It is argued in the brief of defense counsel that:

"There can be no doubt but that since the decisions in the Wilcox and Maus cases, there have been numerous titles determined by adherence to those authorities. For this Court now to upset that jurisprudence would render those titles insecure and would result in a flood of litigation. * *"

The answer to that argument is that all persons who have taken title to succession property relying on the overruled decisions will be unaffected by the change. They have vested rights which can not be disturbed. They are protected under the law in effect at the time of the vesting of their interests. It was appropriately *Page 660 said in Norton v. Crescent City Ice Manufacturing Company, Inc.,178 La. 135, 150 So. 855, 858, that, "As a general rule, the law as construed in the last decision operates both prospectively and retrospectively, except that it will not be permitted todisturb vested rights." And this court has recognized the principle that a statute which ordinarily operates retrospectively will not be given that effect so as to impair the obligations of contracts or disturb vested rights. Shreveport Long Leaf Lumber Company, Inc., v. Wilson et al.,195 La. 814, 197 So. 566. The same principle, by analogy, is applicable to changes brought about through judicial decrees. (Italics ours.)

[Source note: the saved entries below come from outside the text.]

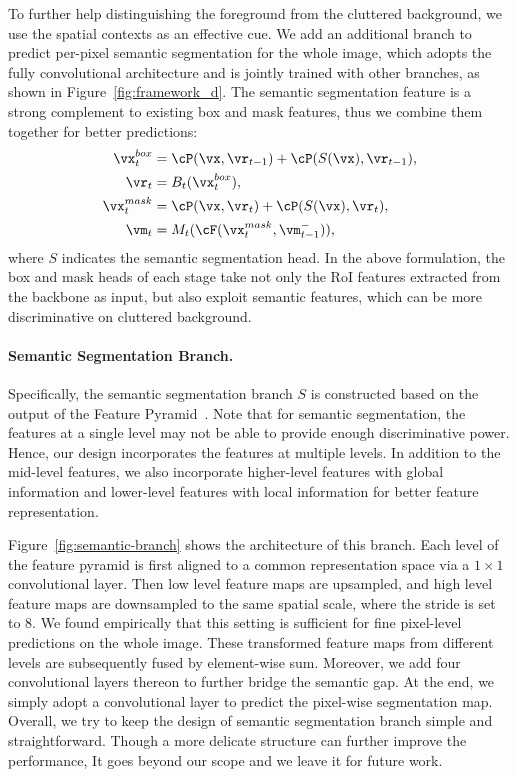 \documentclass[10pt,twocolumn,letterpaper]{article}
\begin{document}
To further help distinguishing the foreground from the cluttered background,
we use the spatial contexts as an effective cue.
We add an additional branch to predict per-pixel semantic segmentation for
the whole image, which adopts the fully convolutional architecture and is
jointly trained with other branches, as shown in Figure~\ref{fig:framework_d}.
The semantic segmentation feature is a strong complement to existing
box and mask features, thus we combine them together for better predictions:
\begin{equation}
	\label{equ:framework_d}
	\begin{split}
		\vx_t^{box} &= \cP(\vx, \vr_{t-1}) + \cP(S(\vx), \vr_{t-1}), \\
		\vr_t &= B_t(\vx_t^{box}), \\
		\vx_t^{mask} &= \cP(\vx, \vr_t) + \cP(S(\vx), \vr_t), \\
		\vm_t &= M_t(\cF(\vx_t^{mask},\vm^-_{t-1})),
	\end{split}
\end{equation}
where $S$ indicates the semantic segmentation head.
In the above formulation, the box and mask heads of each stage take
not only the RoI features extracted from the backbone as input, but also
exploit semantic features, which can be more discriminative on cluttered
background.

\vspace{-7pt}
\paragraph{Semantic Segmentation Branch.}
Specifically, the semantic segmentation branch $S$ is constructed
based on the output of the Feature Pyramid~\cite{lin2017feature}.
Note that for semantic segmentation, the features at a single level
may not be able to provide enough discriminative power. Hence,
our design incorporates the features at multiple levels.
In addition to the mid-level features, we also incorporate higher-level
features with global information and lower-level features with local information
for better feature representation.



Figure~\ref{fig:semantic-branch} shows the architecture of this branch.
Each level of the feature pyramid is first aligned to a common representation
space via a $1\times 1$ convolutional layer.
Then low level feature maps are upsampled, and high level feature maps are
downsampled to the same spatial scale, where the stride is set to $8$.
We found empirically that this setting is sufficient for fine pixel-level
predictions on the whole image.
These transformed feature maps from different levels are subsequently fused
by element-wise sum.
Moreover, we add four convolutional layers thereon to further bridge the
semantic gap.
At the end, we simply adopt a convolutional layer to predict the pixel-wise
segmentation map.
Overall, we try to keep the design of semantic segmentation branch simple
and straightforward.
Though a more delicate structure can further improve the performance,
It goes beyond our scope and we leave it for future work.
\end{document}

Those who may receive under a future will — prospective legatees — have no vested rights in the estate concerned. The interests of beneficiaries under a will do not vest until after the death of the testator.

For the reasons assigned the judgment appealed from is reversed and set aside, the exceptions of no right and no cause of action are overruled, and the case is remanded to the district court for further proceedings according to law and consistent with the views herein expressed. Costs of this appeal shall be paid by defendant; all other costs shall await the final determination of the litigation.